■ Task goal
Look through the listing below and write out exactly the lines from the line with "줄이기* 가상 머신의 고정된 수" to the line with "Azure Portal, Azure", both included, and no others.
● ● ● ●
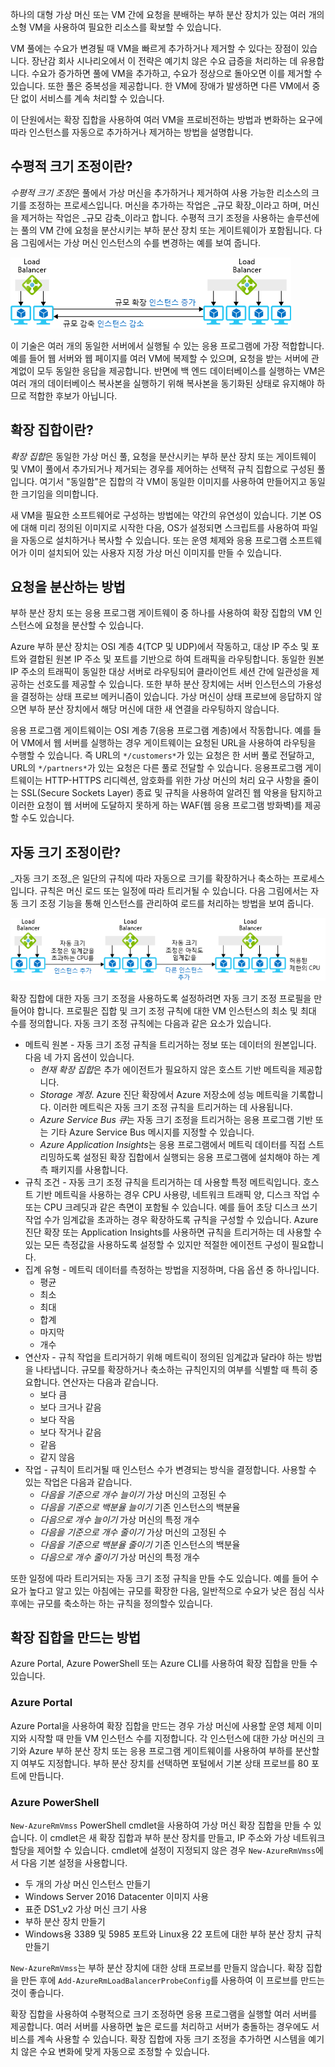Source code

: 하나의 대형 가상 머신 또는 VM 간에 요청을 분배하는 부하 분산 장치가 있는 여러 개의 소형 VM을 사용하여 필요한 리소스를 확보할 수 있습니다.

VM 풀에는 수요가 변경될 때 VM을 빠르게 추가하거나 제거할 수 있다는 장점이 있습니다. 장난감 회사 시나리오에서 이 전략은 예기치 않은 수요 급증을 처리하는 데 유용합니다. 수요가 증가하면 풀에 VM을 추가하고, 수요가 정상으로 돌아오면 이를 제거할 수 있습니다. 또한 풀은 중복성을 제공합니다. 한 VM에 장애가 발생하면 다른 VM에서 중단 없이 서비스를 계속 처리할 수 있습니다.

이 단원에서는 확장 집합을 사용하여 여러 VM을 프로비전하는 방법과 변화하는 요구에 따라 인스턴스를 자동으로 추가하거나 제거하는 방법을 설명합니다. 

## <a name="what-is-horizontal-scaling"></a>수평적 크기 조정이란?

*수평적 크기 조정*은 풀에서 가상 머신을 추가하거나 제거하여 사용 가능한 리소스의 크기를 조정하는 프로세스입니다. 머신을 추가하는 작업은 _규모 확장_이라고 하며, 머신을 제거하는 작업은 _규모 감축_이라고 합니다. 수평적 크기 조정을 사용하는 솔루션에는 풀의 VM 간에 요청을 분산시키는 부하 분산 장치 또는 게이트웨이가 포함됩니다. 다음 그림에서는 가상 머신 인스턴스의 수를 변경하는 예를 보여 줍니다.

![수요를 처리하기 위해 리소스를 확장하고 비용을 줄이기 위해 리소스를 축소하는 경우의 예](../media/4-ScaleInOut.png)

이 기술은 여러 개의 동일한 서버에서 실행될 수 있는 응용 프로그램에 가장 적합합니다. 예를 들어 웹 서버와 웹 페이지를 여러 VM에 복제할 수 있으며, 요청을 받는 서버에 관계없이 모두 동일한 응답을 제공합니다. 반면에 백 엔드 데이터베이스를 실행하는 VM은 여러 개의 데이터베이스 복사본을 실행하기 위해 복사본을 동기화된 상태로 유지해야 하므로 적합한 후보가 아닙니다.

## <a name="what-is-a-scale-set"></a>확장 집합이란?

*확장 집합*은 동일한 가상 머신 풀, 요청을 분산시키는 부하 분산 장치 또는 게이트웨이 및 VM이 풀에서 추가되거나 제거되는 경우를 제어하는 선택적 규칙 집합으로 구성된 풀입니다. 여기서 "동일함"은 집합의 각 VM이 동일한 이미지를 사용하여 만들어지고 동일한 크기임을 의미합니다.

새 VM을 필요한 소프트웨어로 구성하는 방법에는 약간의 유연성이 있습니다. 기본 OS에 대해 미리 정의된 이미지로 시작한 다음, OS가 설정되면 스크립트를 사용하여 파일을 자동으로 설치하거나 복사할 수 있습니다. 또는 운영 체제와 응용 프로그램 소프트웨어가 이미 설치되어 있는 사용자 지정 가상 머신 이미지를 만들 수 있습니다.

## <a name="how-to-distribute-requests"></a>요청을 분산하는 방법

부하 분산 장치 또는 응용 프로그램 게이트웨이 중 하나를 사용하여 확장 집합의 VM 인스턴스에 요청을 분산할 수 있습니다.

Azure 부하 분산 장치는 OSI 계층 4(TCP 및 UDP)에서 작동하고, 대상 IP 주소 및 포트와 결합된 원본 IP 주소 및 포트를 기반으로 하여 트래픽을 라우팅합니다. 동일한 원본 IP 주소의 트래픽이 동일한 대상 서버로 라우팅되어 클라이언트 세션 간에 일관성을 제공하는 선호도를 제공할 수 있습니다. 또한 부하 분산 장치에는 서버 인스턴스의 가용성을 결정하는 상태 프로브 메커니즘이 있습니다. 가상 머신이 상태 프로브에 응답하지 않으면 부하 분산 장치에서 해당 머신에 대한 새 연결을 라우팅하지 않습니다.

응용 프로그램 게이트웨이는 OSI 계층 7(응용 프로그램 계층)에서 작동합니다. 예를 들어 VM에서 웹 서버를 실행하는 경우 게이트웨이는 요청된 URL을 사용하여 라우팅을 수행할 수 있습니다. 즉 URL의 `*/customers*`가 있는 요청은 한 서버 풀로 전달하고, URL의 `*/partners*`가 있는 요청은 다른 풀로 전달할 수 있습니다. 응용프로그램 게이트웨이는 HTTP-HTTPS 리디렉션, 암호화를 위한 가상 머신의 처리 요구 사항을 줄이는 SSL(Secure Sockets Layer) 종료 및 규칙을 사용하여 알려진 웹 악용을 탐지하고 이러한 요청이 웹 서버에 도달하지 못하게 하는 WAF(웹 응용 프로그램 방화벽)를 제공할 수도 있습니다.

## <a name="what-is-autoscaling"></a>자동 크기 조정이란?

_자동 크기 조정_은 일단의 규칙에 따라 자동으로 크기를 확장하거나 축소하는 프로세스입니다. 규칙은 머신 로드 또는 일정에 따라 트리거될 수 있습니다. 다음 그림에서는 자동 크기 조정 기능을 통해 인스턴스를 관리하여 로드를 처리하는 방법을 보여 줍니다.

![자동 크기 조정이 가상 머신 풀의 CPU 수준을 모니터하고 CPU 사용률이 임계값을 초과하면 인스턴스를 추가하는 방법을 보여 주는 그림.](../media/4-autoscale.png)

확장 집합에 대한 자동 크기 조정을 사용하도록 설정하려면 자동 크기 조정 프로필을 만들어야 합니다. 프로필은 집합 및 크기 조정 규칙에 대한 VM 인스턴스의 최소 및 최대 수를 정의합니다. 자동 크기 조정 규칙에는 다음과 같은 요소가 있습니다.

* 메트릭 원본 - 자동 크기 조정 규칙을 트리거하는 정보 또는 데이터의 원본입니다. 다음 네 가지 옵션이 있습니다.
  * *현재 확장 집합*은 추가 에이전트가 필요하지 않은 호스트 기반 메트릭을 제공합니다.
  * *Storage 계정*. Azure 진단 확장에서 Azure 저장소에 성능 메트릭을 기록합니다. 이러한 메트릭은 자동 크기 조정 규칙을 트리거하는 데 사용됩니다.
  * *Azure Service Bus 큐*는 자동 크기 조정을 트리거하는 응용 프로그램 기반 또는 기타 Azure Service Bus 메시지를 지정할 수 있습니다.
  * *Azure Application Insights*는 응용 프로그램에서 메트릭 데이터를 직접 스트리밍하도록 설정된 확장 집합에서 실행되는 응용 프로그램에 설치해야 하는 계측 패키지를 사용합니다.
* 규칙 조건 - 자동 크기 조정 규칙을 트리거하는 데 사용할 특정 메트릭입니다. 호스트 기반 메트릭을 사용하는 경우 CPU 사용량, 네트워크 트래픽 양, 디스크 작업 수 또는 CPU 크레딧과 같은 측면이 포함될 수 있습니다. 예를 들어 초당 디스크 쓰기 작업 수가 임계값을 초과하는 경우 확장하도록 규칙을 구성할 수 있습니다. Azure 진단 확장 또는 Application Insights를 사용하면 규칙을 트리거하는 데 사용할 수 있는 모든 측정값을 사용하도록 설정할 수 있지만 적절한 에이전트 구성이 필요합니다.
* 집계 유형 - 메트릭 데이터를 측정하는 방법을 지정하며, 다음 옵션 중 하나입니다.
  * 평균
  * 최소
  * 최대
  * 합계
  * 마지막
  * 개수
* 연산자 - 규칙 작업을 트리거하기 위해 메트릭이 정의된 임계값과 달라야 하는 방법을 나타냅니다. 규모를 확장하거나 축소하는 규칙인지의 여부를 식별할 때 특히 중요합니다. 연산자는 다음과 같습니다.
  * 보다 큼
  * 보다 크거나 같음
  * 보다 작음
  * 보다 작거나 같음
  * 같음
  * 같지 않음
* 작업 - 규칙이 트리거될 때 인스턴스 수가 변경되는 방식을 결정합니다. 사용할 수 있는 작업은 다음과 같습니다.
  * *다음을 기준으로 개수 늘이기* 가상 머신의 고정된 수
  * *다음을 기준으로 백분율 늘이기* 기존 인스턴스의 백분율
  * *다음으로 개수 늘이기* 가상 머신의 특정 개수
  * *다음을 기준으로 개수 줄이기* 가상 머신의 고정된 수
  * *다음을 기준으로 백분율 줄이기* 기존 인스턴스의 백분율
  * *다음으로 개수 줄이기* 가상 머신의 특정 개수

또한 일정에 따라 트리거되는 자동 크기 조정 규칙을 만들 수도 있습니다. 예를 들어 수요가 높다고 알고 있는 아침에는 규모를 확장한 다음, 일반적으로 수요가 낮은 점심 식사 후에는 규모를 축소하는 하는 규칙을 정의할수 있습니다.

## <a name="how-to-create-a-scale-set"></a>확장 집합을 만드는 방법

Azure Portal, Azure PowerShell 또는 Azure CLI를 사용하여 확장 집합을 만들 수 있습니다.

### <a name="azure-portal"></a>Azure Portal

Azure Portal을 사용하여 확장 집합을 만드는 경우 가상 머신에 사용할 운영 체제 이미지와 시작할 때 만들 VM 인스턴스 수를 지정합니다. 각 인스턴스에 대한 가상 머신의 크기와 Azure 부하 분산 장치 또는 응용 프로그램 게이트웨이를 사용하여 부하를 분산할지 여부도 지정합니다. 부하 분산 장치를 선택하면 포털에서 기본 상태 프로브를 80 포트에 만듭니다.

### <a name="azure-powershell"></a>Azure PowerShell

`New-AzureRmVmss` PowerShell cmdlet을 사용하여 가상 머신 확장 집합을 만들 수 있습니다. 이 cmdlet은 새 확장 집합과 부하 분산 장치를 만들고, IP 주소와 가상 네트워크 할당을 제어할 수 있습니다. cmdlet에 설정이 지정되지 않은 경우 `New-AzureRmVmss`에서 다음 기본 설정을 사용합니다.

* 두 개의 가상 머신 인스턴스 만들기
* Windows Server 2016 Datacenter 이미지 사용
* 표준 DS1_v2 가상 머신 크기 사용
* 부하 분산 장치 만들기
* Windows용 3389 및 5985 포트와 Linux용 22 포트에 대한 부하 분산 장치 규칙 만들기

`New-AzureRmVmss`는 부하 분산 장치에 대한 상태 프로브를 만들지 않습니다. 확장 집합을 만든 후에 `Add-AzureRmLoadBalancerProbeConfig`를 사용하여 이 프로브를 만드는 것이 좋습니다.

확장 집합을 사용하여 수평적으로 크기 조정하면 응용 프로그램을 실행할 여러 서버를 제공합니다. 여러 서버를 사용하면 높은 로드를 처리하고 서버가 충돌하는 경우에도 서비스를 계속 사용할 수 있습니다. 확장 집합에 자동 크기 조정을 추가하면 시스템을 예기치 않은 수요 변화에 맞게 자동으로 조정할 수 있습니다.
● ● ● ●
■ Answer section
  * *다음을 기준으로 개수 줄이기* 가상 머신의 고정된 수
  * *다음을 기준으로 백분율 줄이기* 기존 인스턴스의 백분율
  * *다음으로 개수 줄이기* 가상 머신의 특정 개수

또한 일정에 따라 트리거되는 자동 크기 조정 규칙을 만들 수도 있습니다. 예를 들어 수요가 높다고 알고 있는 아침에는 규모를 확장한 다음, 일반적으로 수요가 낮은 점심 식사 후에는 규모를 축소하는 하는 규칙을 정의할수 있습니다.

## <a name="how-to-create-a-scale-set"></a>확장 집합을 만드는 방법

Azure Portal, Azure PowerShell 또는 Azure CLI를 사용하여 확장 집합을 만들 수 있습니다.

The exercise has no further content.